Scientists at Tokyo Institute of Technology (Tokyo Tech) demonstrate double charge carrier type switching of tin monoselenide (SnSe) semiconductor by doping of antimony (Sb). The SnSe carrier type switches from p-type to n-type, and re-switches to p-type as doping increases, due to the switching of major Sb substitution site from Se to Sn, promising reliable charge polarity control, leading to realization of SnSe-based p/n homojunction thermoelectric device for converting waste heat into electricity and new insights on impurity doping of compound semiconductors.

In recent years, the energy consumption in developed countries has been rather wasteful. Nearly two-thirds of the total energy is typically discarded into the environment as “waste heat,” which ends up contributing to global warming. Finding a way to productively use this heat has been at the forefront of every material researcher’s priority.

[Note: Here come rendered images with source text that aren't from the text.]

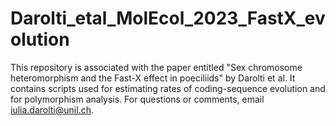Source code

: # Darolti_etal_MolEcol_2023_FastX_evolution

This repository is associated with the paper entitled "Sex chromosome heteromorphism and the Fast-X effect in poeciliids" by Darolti et al. It contains scripts used for estimating rates of coding-sequence evolution and for polymorphism analysis. For questions or comments, email iulia.darolti@unil.ch.
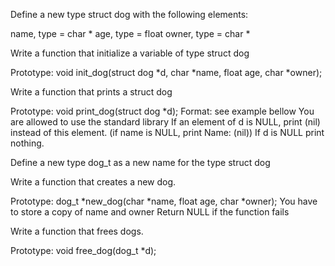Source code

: Define a new type struct dog with the following elements:

name, type = char *
age, type = float
owner, type = char *

Write a function that initialize a variable of type struct dog

Prototype: void init_dog(struct dog *d, char *name, float age, char *owner);

Write a function that prints a struct dog

Prototype: void print_dog(struct dog *d);
Format: see example bellow
You are allowed to use the standard library
If an element of d is NULL, print (nil) instead of this element. (if name is NULL, print Name: (nil))
If d is NULL print nothing.

Define a new type dog_t as a new name for the type struct dog

Write a function that creates a new dog.

Prototype: dog_t *new_dog(char *name, float age, char *owner);
You have to store a copy of name and owner
Return NULL if the function fails

Write a function that frees dogs.

Prototype: void free_dog(dog_t *d);


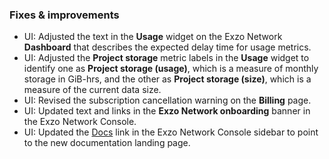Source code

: ### Fixes & improvements

- UI: Adjusted the text in the **Usage** widget on the Exzo Network **Dashboard** that describes the expected delay time for usage metrics.
- UI: Adjusted the **Project storage** metric labels in the **Usage** widget to identify one as **Project storage (usage)**, which is a measure of monthly storage in GiB-hrs, and the other as **Project storage (size)**, which is a measure of the current data size.
- UI: Revised the subscription cancellation warning on the **Billing** page.
- UI: Updated text and links in the **Exzo Network onboarding** banner in the Exzo Network Console.
- UI: Updated the [Docs](https://neon.tech/docs/introduction) link in the Exzo Network Console sidebar to point to the new documentation landing page.
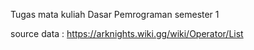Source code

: Tugas mata kuliah Dasar Pemrograman semester 1

source data :
https://arknights.wiki.gg/wiki/Operator/List
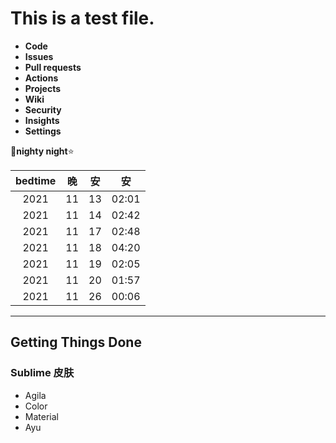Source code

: # This is a test file.

- **Code**
- **Issues**
- **Pull requests**
- **Actions**
- **Projects**
- **Wiki**
- **Security**
- **Insights**
- **Settings**

🌙**nighty night**⭐

|bedtime|晚|安|安|
|:-:|:-:|:-:|:-:|
|2021|11|13|02:01|
|2021|11|14|02:42|
|2021|11|17|02:48|
|2021|11|18|04:20|
|2021|11|19|02:05|
|2021|11|20|01:57|
|2021|11|26|00:06|

---

## Getting Things Done

### Sublime 皮肤

- Agila
- Color
- Material
- Ayu
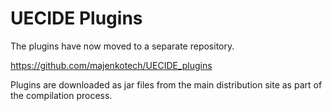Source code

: UECIDE Plugins
==============

The plugins have now moved to a separate repository.

https://github.com/majenkotech/UECIDE_plugins

Plugins are downloaded as jar files from the main distribution site as part of
the compilation process.
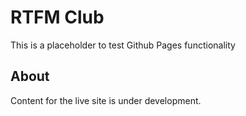 # RTFM Club

This is a placeholder to test Github Pages functionality

## About

Content for the live site is under development. 
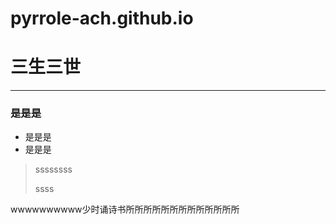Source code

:# pyrrole-ach.github.io

# 三生三世

----

### 是是是

- 是是是
- 是是是

> ssssssss
>
> ssss

wwwwwwwwww少时诵诗书所所所所所所所所所所所所所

One of the various possible ways to recover this waste heat as electricity is using what is known as “thermoelectric conversion”—a process that uses temperature difference in semiconductors to directly convert into electric voltage. Thermoelectric devices include p-type and n-type semiconductors with two types of charge carriers, i.e. electron and hole. The p-type and n-type semiconductors are connected in series to produce a large thermoelectric voltage (Figure 1). Therefore, it is necessary to develop the both p-type and n-type semiconductors with high thermoelectric conversion efficiency.

Figure 1. Thermoelectric device that converts waste heat into electricity

Figure 1. Thermoelectric device that converts waste heat into electricity

Tin monoselenide (SnSe), when doped with antimony (Sb), can make for a suitable candidate for the design of thermoelectric conversion elements (p-n junction device).

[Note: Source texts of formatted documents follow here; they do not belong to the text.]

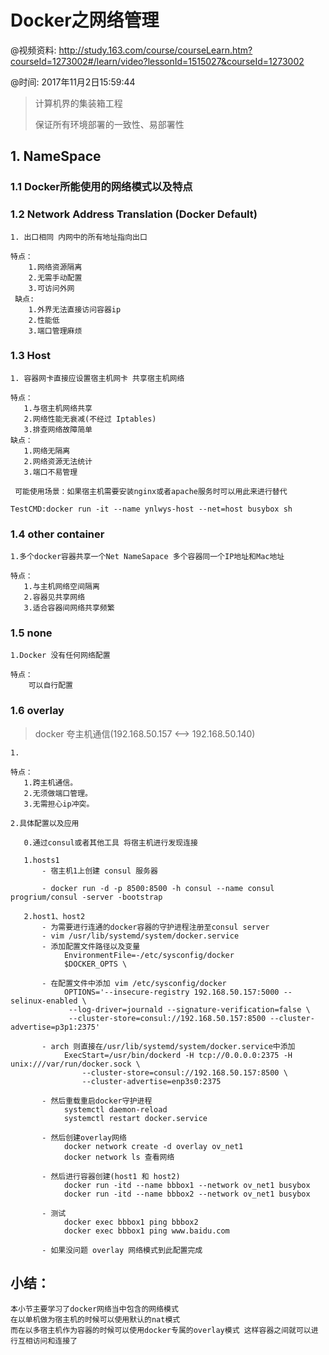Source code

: # Docker之网络管理
@视频资料: http://study.163.com/course/courseLearn.htm?courseId=1273002#/learn/video?lessonId=1515027&courseId=1273002

@时间: 2017年11月2日15:59:44



> 计算机界的集装箱工程
> 
> 保证所有环境部署的一致性、易部署性

   
   
## 1. NameSpace

> 

### 1.1 Docker所能使用的网络模式以及特点

### 1.2 Network Address Translation (Docker Default)
    1. 出口相同 内网中的所有地址指向出口
    
    特点：
        1.网络资源隔离
        2.无需手动配置
        3.可访问外网
     缺点:
        1.外界无法直接访问容器ip
        2.性能低
        3.端口管理麻烦

### 1.3 Host
    1. 容器网卡直接应设置宿主机网卡 共享宿主机网络
    
    特点：
       1.与宿主机网络共享
       2.网络性能无衰减(不经过 Iptables)
       3.排查网络故障简单
    缺点：
       1.网络无隔离
       2.网络资源无法统计
       3.端口不易管理
       
     可能使用场景：如果宿主机需要安装nginx或者apache服务时可以用此来进行替代

    TestCMD:docker run -it --name ynlwys-host --net=host busybox sh
          
### 1.4 other container

    1.多个docker容器共享一个Net NameSapace 多个容器同一个IP地址和Mac地址
    
    特点：
       1.与主机网络空间隔离
       2.容器见共享网络
       3.适合容器间网络共享频繁

### 1.5 none
    1.Docker 没有任何网络配置
    
    特点：
        可以自行配置



### 1.6 overlay
   > docker 夸主机通信(192.168.50.157 <--> 192.168.50.140)

    1.
    
    特点：
       1.跨主机通信。
       2.无须做端口管理。
       3.无需担心ip冲突。

    2.具体配置以及应用
    
       0.通过consul或者其他工具 将宿主机进行发现连接
   
       1.hosts1 
           - 宿主机1上创建 consul 服务器
           
           - docker run -d -p 8500:8500 -h consul --name consul progrium/consul -server -bootstrap 

       2.host1、host2
           - 为需要进行连通的docker容器的守护进程注册至consul server
           - vim /usr/lib/systemd/system/docker.service
           - 添加配置文件路径以及变量
                EnvironmentFile=-/etc/sysconfig/docker
                $DOCKER_OPTS \
               
           - 在配置文件中添加 vim /etc/sysconfig/docker
                OPTIONS='--insecure-registry 192.168.50.157:5000 --selinux-enabled \
                 --log-driver=journald --signature-verification=false \ 
                 --cluster-store=consul://192.168.50.157:8500 --cluster-advertise=p3p1:2375'
            
           - arch 则直接在/usr/lib/systemd/system/docker.service中添加
                ExecStart=/usr/bin/dockerd -H tcp://0.0.0.0:2375 -H unix:///var/run/docker.sock \
                    --cluster-store=consul://192.168.50.157:8500 \
                    --cluster-advertise=enp3s0:2375

           - 然后重载重启docker守护进程
                systemctl daemon-reload  
                systemctl restart docker.service
                
           - 然后创建overlay网络
                docker network create -d overlay ov_net1
                docker network ls 查看网络
                 
           - 然后进行容器创建(host1 和 host2)
                docker run -itd --name bbbox1 --network ov_net1 busybox
                docker run -itd --name bbbox2 --network ov_net1 busybox
           
           - 测试
                docker exec bbbox1 ping bbbox2
                docker exec bbbox1 ping www.baidu.com
           
           - 如果没问题 overlay 网络模式到此配置完成



## 小结：
    
    本小节主要学习了docker网络当中包含的网络模式
    在以单机做为宿主机的时候可以使用默认的nat模式
    而在以多宿主机作为容器的时候可以使用docker专属的overlay模式 这样容器之间就可以进行互相访问和连接了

One particular semiconductor material that scientists have recently turned their attention to is tin monoselenide (SnSe), which reportedly exhibits the world’s highest thermoelectric conversion performance index ZT value. However, SnSe is incapable of controlling the charge carrier type with ease. Doping with alkali ions improves p-type thermoelectric performance but the alkali ions are volatile and diffusive elements, and are not suitable for high-temperature applications. Adding bismuth and iodine to make it n-type, on the other hand, results in low electron concentrations.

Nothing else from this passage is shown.